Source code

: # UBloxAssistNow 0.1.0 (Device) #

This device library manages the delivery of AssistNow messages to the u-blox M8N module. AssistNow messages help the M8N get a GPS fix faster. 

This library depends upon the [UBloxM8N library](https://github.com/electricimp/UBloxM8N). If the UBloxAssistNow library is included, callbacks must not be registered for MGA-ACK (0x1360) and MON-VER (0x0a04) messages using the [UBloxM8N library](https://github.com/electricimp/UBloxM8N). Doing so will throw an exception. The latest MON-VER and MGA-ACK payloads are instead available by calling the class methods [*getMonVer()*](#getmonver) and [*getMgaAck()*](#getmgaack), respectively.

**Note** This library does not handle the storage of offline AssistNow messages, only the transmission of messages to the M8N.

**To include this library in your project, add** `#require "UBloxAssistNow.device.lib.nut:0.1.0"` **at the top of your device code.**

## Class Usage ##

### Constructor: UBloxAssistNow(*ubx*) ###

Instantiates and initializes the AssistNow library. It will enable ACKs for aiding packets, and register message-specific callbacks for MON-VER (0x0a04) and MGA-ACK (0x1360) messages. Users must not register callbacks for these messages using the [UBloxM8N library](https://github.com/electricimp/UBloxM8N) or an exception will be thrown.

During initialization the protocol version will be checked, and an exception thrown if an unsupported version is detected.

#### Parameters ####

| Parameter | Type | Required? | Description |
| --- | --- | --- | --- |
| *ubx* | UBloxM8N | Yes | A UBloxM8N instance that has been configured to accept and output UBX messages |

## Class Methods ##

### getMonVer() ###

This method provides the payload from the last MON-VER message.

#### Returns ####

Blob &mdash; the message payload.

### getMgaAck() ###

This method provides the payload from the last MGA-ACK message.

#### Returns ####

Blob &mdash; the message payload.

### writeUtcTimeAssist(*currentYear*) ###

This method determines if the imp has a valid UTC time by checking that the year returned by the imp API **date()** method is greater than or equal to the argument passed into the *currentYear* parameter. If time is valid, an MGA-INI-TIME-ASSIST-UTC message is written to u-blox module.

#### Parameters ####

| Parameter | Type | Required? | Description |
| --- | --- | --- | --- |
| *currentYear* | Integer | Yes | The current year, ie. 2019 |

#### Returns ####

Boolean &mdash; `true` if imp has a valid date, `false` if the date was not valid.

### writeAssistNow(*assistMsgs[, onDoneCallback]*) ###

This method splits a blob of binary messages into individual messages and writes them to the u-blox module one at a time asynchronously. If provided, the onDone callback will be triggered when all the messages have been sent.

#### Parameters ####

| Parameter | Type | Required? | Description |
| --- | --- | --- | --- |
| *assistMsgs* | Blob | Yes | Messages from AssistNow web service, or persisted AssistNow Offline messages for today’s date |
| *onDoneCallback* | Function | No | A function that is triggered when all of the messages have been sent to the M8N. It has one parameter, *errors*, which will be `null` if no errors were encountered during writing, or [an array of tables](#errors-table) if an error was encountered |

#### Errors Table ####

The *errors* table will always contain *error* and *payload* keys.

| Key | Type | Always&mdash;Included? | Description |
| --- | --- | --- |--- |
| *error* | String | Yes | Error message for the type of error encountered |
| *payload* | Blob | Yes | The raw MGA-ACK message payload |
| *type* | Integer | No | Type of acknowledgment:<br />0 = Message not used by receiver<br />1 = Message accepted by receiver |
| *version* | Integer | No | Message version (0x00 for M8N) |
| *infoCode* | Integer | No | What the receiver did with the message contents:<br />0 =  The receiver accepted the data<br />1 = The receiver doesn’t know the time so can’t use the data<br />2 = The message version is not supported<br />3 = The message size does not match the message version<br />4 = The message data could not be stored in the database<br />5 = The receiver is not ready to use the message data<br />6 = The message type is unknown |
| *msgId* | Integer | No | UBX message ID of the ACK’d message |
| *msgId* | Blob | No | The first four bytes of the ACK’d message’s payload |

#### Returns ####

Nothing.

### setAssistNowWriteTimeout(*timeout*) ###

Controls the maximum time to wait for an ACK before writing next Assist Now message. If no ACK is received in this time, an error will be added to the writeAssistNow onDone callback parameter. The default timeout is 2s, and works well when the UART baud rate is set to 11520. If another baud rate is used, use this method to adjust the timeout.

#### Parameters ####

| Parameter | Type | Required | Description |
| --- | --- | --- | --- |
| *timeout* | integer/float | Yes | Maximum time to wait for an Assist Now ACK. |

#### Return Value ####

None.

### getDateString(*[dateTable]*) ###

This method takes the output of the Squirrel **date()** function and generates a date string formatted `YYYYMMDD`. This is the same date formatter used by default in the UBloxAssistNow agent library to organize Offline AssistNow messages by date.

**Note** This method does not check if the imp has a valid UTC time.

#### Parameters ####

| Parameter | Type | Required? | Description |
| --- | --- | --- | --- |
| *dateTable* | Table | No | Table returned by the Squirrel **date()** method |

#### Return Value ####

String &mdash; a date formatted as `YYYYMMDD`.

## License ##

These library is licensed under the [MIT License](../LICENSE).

EXERCISE REQUIREMENTS: When a line in the records above contains the word "formatted", copy it.

SOLUTION FOR THIS TASK:
This method takes the output of the Squirrel **date()** function and generates a date string formatted `YYYYMMDD`. This is the same date formatter used by default in the UBloxAssistNow agent library to organize Offline AssistNow messages by date.
String &mdash; a date formatted as `YYYYMMDD`.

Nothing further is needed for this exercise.